Saturday, June 03, 2006
Travelogue - The bumpy ride to Ooty
The bumpy ride to Ooty wasn’t short of thrills and excitement. When we were tired of laughing at my uncle’s jokes we would look outside to see all the patterns the clouds would make in the blue sky. In the distance, the blue hills of Nilgiri gradually began to dominate the landscape giving us a foretaste of what was to come. The average ordinary trees began to be replaced by tall conifers and eucalyptus trees. Lurking in the greenery a pair of shiny eyes would suddenly manifest itself in the form of deer and nilgais. The odd wild elephant might also be found brushing its tusk against the tree bark as though this action were prescribed by a dentist! The big cats chose to stay hidden. The Bangalore-Ooty highway passes through the Bandipur and Mudumalai forest reserves. Although both boast of a decent tiger population there aren’t many who can claim to have seen any. One begins to wonder if this is all a hoax especially when one reads the rather suspicious message on the forest department website that cautions “Wild cat sightings are rare as they are masters of camouflage and prefer to stay hidden”.
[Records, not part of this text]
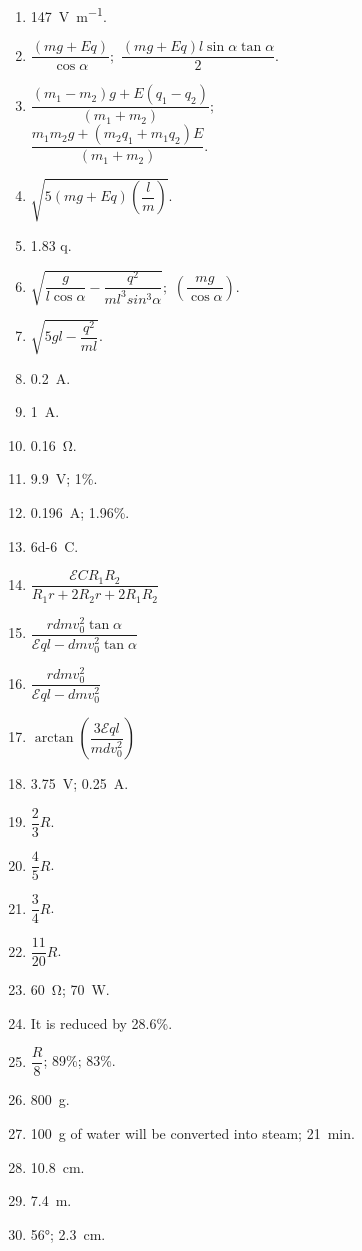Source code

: \documentclass[a4paper,sfsidenotes]{tufte-book}
\newcommand{\Ea}{\mathcal{E}}
\begin{document}
\begin{enumerate}[label=\arabic*.]
\item \SI[per-mode=symbol]{147}{\volt\per\metre}.
\item  $\dfrac{(mg+ Eq)}{\cos \alpha}; \,\, \dfrac{(mg+Eq) l \sin \alpha \tan \alpha}{2}.$
\item $\dfrac{(m_{1} - m_{2})g+E(q_{1}-q_{2})}{(m_{1} + m_{2})};$\\
$\dfrac{m_{1} m_{2}g + (m_{2}q_{1} +  m_{1}q_{2} )E}{(m_{1} + m_{2})}.$
\item $\sqrt{5\left( mg +Eq \right) \left( \dfrac{l}{m} \right)}$.
\item 1.83 q.
\item $\sqrt{\dfrac{g}{l \cos \alpha} - \dfrac{q^{2}}{ml^{3} sin^{3} \alpha}};\,\, \left( \dfrac{mg}{\cos \alpha} \right)$.
\item $\sqrt{5gl - \dfrac{q^{2}}{ml}}$.
\item \SI{0.2}{\ampere}.
\item \SI{1}{\ampere}.
\item \SI{0.16}{\ohm}.
\item \SI{9.9}{\volt}; 1\%.
\item \SI{0.196}{\ampere}; 1.96\%.
\item \SI{6d-6}{\coulomb}.
\item $\dfrac{\Ea C R_{1}R_{2}}{R_{1}r+2R_{2}r+2R_{1}R_{2}}$
\item $\dfrac{rdmv_{0}^{2} \tan \alpha}{\Ea ql - dmv_{0}^{2} \tan \alpha}$
\item $\dfrac{rdmv_{0}^{2}}{\Ea ql - dmv_{0}^{2}}$
\item $\arctan \left( \dfrac{3 \Ea ql }{mdv_{0}^{2}} \right)$
\item \SI{3.75}{\volt}; \SI{0.25}{\ampere}.
\item $\dfrac{2}{3} R$.
\item $\dfrac{4}{5} R$.
\item $\dfrac{3}{4} R$.
\item $\dfrac{11}{20} R$.
\item \SI{60}{\ohm}; \SI{70}{\watt}.
\item It is reduced by 28.6\%.
\item $\dfrac{R}{8}$; 89\%; 83\%.
\item \SI{800}{\gram}.
\item \SI{100}{\gram} of water will be converted into steam; \SI{21}{\minute}.
\item \SI{10.8}{\centi\metre}.
\item \SI{7.4}{\metre}.
\item \ang{56}; \SI{2.3}{\centi\metre}.

\end{enumerate}
\end{document}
The road crept into the mountain and silently curled round it like a woolen muffler. As if on cue, the weather began to feel nippy. And it was peak summer! Spells of light rain lashed against the car windshield but did little to deter us from our quest for a good holiday. Miles and miles of forest are an album of beautiful images, enough to content the photographer in our minds. Every now and then at forest checkposts and state borders, human settlements mushroom awkwardly like patches of weed in a little homely garden. This is where we stopped for tea, grown amply in the slopes of the Nilgiri hills.
At Gudalur two roads leave for Ooty. One of them passes through the sleepy hill station of Coonoor, the other through the unending grasslands of Pykara that carpet the hilly slopes of Nilgiri. We chose the latter. Standing on the slopes at Pykara, one unselfconsciously looks for golf clubs and 18th holes. The view is an endless array of blue-green mountains punctuated by lakes and hilly streams. As our car trundled along the grassy slopes of Pykara, clouds and darkness finally got the better of the sun. Silence, darkness and chilly mountain air put me to sleep until the spluttering engine woke me up finally. It was 10 pm and we were finally in Ooty.